Although the data below holds other lines too, output only those from the line with "angiography (XA), CT, MR, nuclear" up to and including the line with "(a folder: every", exactly as they appear.
○ ○ ○ ○ ○
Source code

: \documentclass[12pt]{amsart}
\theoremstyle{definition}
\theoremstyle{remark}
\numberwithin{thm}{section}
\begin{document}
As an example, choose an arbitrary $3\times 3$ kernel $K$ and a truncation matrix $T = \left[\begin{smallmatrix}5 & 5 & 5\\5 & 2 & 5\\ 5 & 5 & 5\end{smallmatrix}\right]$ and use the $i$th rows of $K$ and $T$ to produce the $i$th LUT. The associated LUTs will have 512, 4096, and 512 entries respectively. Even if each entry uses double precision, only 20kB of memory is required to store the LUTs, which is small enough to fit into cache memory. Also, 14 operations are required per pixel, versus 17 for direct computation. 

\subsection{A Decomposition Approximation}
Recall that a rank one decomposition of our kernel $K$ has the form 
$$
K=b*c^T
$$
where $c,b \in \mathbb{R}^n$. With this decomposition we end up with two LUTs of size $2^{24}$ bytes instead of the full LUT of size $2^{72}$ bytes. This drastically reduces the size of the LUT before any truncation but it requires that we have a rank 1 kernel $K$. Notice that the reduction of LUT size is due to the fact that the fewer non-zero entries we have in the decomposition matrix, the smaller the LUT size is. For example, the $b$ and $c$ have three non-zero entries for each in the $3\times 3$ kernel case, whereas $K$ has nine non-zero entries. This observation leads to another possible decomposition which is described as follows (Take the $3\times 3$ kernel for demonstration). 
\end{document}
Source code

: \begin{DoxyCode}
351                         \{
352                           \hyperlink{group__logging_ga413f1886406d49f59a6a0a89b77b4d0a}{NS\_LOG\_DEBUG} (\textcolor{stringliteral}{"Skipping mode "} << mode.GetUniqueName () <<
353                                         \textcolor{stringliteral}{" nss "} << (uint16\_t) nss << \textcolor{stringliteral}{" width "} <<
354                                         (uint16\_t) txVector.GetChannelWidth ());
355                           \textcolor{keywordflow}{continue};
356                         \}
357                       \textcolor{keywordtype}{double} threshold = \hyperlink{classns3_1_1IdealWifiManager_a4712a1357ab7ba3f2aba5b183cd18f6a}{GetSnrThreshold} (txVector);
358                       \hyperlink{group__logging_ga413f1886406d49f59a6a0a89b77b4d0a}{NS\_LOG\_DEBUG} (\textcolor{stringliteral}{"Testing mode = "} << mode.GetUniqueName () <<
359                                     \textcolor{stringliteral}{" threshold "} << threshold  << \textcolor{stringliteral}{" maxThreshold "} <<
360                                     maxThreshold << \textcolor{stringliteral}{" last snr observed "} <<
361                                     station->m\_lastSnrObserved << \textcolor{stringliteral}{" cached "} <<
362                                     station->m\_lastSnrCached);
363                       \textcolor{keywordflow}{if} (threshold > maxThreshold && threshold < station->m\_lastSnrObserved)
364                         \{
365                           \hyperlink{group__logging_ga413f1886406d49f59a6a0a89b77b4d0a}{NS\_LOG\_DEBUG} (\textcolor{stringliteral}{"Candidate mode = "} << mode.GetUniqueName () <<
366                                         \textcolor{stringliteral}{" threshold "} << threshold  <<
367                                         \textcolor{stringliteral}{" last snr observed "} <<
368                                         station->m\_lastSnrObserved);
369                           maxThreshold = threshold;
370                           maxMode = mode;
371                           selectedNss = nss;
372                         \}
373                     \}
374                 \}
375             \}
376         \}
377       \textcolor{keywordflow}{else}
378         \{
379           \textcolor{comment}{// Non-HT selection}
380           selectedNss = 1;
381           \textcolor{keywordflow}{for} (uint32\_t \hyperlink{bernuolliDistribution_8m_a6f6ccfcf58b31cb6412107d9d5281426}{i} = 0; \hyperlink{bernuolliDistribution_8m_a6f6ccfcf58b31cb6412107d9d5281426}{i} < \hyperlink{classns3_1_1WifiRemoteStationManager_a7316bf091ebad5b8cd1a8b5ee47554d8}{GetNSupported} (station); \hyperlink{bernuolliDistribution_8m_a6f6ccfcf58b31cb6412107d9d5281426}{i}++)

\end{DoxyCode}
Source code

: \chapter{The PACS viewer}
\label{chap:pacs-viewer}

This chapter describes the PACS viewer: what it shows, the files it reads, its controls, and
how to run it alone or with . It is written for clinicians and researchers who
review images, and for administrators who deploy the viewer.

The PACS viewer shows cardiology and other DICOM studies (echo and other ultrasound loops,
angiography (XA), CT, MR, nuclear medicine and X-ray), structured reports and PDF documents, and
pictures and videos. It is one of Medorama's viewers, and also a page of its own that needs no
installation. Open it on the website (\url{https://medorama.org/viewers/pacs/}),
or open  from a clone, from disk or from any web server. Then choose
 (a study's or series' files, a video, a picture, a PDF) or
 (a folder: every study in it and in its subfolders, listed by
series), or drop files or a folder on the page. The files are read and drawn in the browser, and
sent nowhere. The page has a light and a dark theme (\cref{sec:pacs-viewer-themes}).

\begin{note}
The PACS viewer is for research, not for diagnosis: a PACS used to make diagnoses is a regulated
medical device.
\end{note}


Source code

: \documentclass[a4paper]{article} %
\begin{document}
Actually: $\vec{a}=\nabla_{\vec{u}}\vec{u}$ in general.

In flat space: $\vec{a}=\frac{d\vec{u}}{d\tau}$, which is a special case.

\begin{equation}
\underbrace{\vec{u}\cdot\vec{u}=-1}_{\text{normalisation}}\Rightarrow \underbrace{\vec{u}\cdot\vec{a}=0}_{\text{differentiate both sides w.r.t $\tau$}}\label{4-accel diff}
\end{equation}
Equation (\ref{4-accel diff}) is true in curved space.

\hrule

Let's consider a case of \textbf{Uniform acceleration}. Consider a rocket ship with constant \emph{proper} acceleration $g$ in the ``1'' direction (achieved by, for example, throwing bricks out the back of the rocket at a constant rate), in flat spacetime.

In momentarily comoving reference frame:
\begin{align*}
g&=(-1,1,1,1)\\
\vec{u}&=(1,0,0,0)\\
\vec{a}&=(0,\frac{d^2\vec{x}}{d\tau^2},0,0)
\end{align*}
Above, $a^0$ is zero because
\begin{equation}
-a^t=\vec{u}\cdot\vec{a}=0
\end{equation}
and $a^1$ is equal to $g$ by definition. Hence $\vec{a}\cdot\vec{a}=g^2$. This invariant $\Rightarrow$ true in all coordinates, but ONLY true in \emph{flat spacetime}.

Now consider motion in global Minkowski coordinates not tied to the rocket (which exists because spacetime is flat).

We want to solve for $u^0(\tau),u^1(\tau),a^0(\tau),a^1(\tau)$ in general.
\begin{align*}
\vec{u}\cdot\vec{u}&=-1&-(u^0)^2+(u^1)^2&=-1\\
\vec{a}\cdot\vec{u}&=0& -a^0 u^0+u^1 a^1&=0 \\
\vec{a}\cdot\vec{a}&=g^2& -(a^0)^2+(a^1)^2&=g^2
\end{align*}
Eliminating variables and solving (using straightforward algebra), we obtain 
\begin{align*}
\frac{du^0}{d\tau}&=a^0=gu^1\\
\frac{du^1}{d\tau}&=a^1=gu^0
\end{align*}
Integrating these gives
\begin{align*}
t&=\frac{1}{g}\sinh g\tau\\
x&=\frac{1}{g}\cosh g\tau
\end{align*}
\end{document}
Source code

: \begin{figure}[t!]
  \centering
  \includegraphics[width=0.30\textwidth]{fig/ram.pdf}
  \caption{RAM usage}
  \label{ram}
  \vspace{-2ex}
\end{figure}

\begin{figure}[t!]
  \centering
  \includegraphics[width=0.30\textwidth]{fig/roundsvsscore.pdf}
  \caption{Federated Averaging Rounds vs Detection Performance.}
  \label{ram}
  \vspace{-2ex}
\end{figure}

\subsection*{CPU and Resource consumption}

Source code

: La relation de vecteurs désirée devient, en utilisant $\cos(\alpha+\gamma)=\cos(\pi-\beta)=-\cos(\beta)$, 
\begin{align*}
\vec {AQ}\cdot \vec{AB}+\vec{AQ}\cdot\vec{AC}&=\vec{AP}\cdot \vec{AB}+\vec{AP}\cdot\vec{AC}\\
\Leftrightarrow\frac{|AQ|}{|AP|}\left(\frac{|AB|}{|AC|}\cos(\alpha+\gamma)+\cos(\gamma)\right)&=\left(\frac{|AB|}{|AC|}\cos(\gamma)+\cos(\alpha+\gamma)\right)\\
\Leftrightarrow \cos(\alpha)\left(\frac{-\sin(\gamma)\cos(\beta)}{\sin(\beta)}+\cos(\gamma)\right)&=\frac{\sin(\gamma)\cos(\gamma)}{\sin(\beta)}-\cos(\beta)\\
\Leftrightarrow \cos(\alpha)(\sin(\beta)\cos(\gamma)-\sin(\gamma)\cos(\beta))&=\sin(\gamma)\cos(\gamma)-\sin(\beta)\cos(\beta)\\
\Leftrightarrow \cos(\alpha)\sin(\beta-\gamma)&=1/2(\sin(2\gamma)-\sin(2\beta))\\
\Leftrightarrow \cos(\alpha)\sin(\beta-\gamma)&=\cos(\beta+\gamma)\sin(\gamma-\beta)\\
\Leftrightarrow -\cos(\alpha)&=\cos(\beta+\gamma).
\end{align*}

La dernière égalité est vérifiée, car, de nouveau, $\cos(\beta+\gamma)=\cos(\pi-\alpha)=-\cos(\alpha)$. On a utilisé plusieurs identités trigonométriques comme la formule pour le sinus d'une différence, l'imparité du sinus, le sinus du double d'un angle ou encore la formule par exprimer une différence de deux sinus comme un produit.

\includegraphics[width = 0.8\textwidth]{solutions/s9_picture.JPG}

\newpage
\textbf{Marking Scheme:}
○ ○ ○ ○ ○
### Task solution
angiography (XA), CT, MR, nuclear medicine and X-ray), structured reports and PDF documents, and
pictures and videos. It is one of Medorama's viewers, and also a page of its own that needs no
installation. Open it on the website (\url{https://medorama.org/viewers/pacs/}),
or open  from a clone, from disk or from any web server. Then choose
 (a study's or series' files, a video, a picture, a PDF) or
 (a folder: every study in it and in its subfolders, listed by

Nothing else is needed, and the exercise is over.